=== Your objective ===
Where a line of the data below has the string "bestehend", copy that line.

--- Entries shown ---

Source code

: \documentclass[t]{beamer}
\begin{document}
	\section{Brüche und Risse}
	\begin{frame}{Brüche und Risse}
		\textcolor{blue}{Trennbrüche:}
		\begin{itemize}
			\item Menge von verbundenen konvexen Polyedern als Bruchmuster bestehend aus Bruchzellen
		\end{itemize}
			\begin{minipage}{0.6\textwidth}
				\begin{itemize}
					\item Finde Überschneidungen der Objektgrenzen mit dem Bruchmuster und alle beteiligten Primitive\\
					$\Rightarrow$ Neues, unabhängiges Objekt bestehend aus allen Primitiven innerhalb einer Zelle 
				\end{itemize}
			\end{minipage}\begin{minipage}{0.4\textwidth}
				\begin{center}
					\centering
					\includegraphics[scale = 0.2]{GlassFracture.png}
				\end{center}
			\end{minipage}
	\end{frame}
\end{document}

---

=== Answer space ===
			\item Menge von verbundenen konvexen Polyedern als Bruchmuster bestehend aus Bruchzellen
					$\Rightarrow$ Neues, unabhängiges Objekt bestehend aus allen Primitiven innerhalb einer Zelle 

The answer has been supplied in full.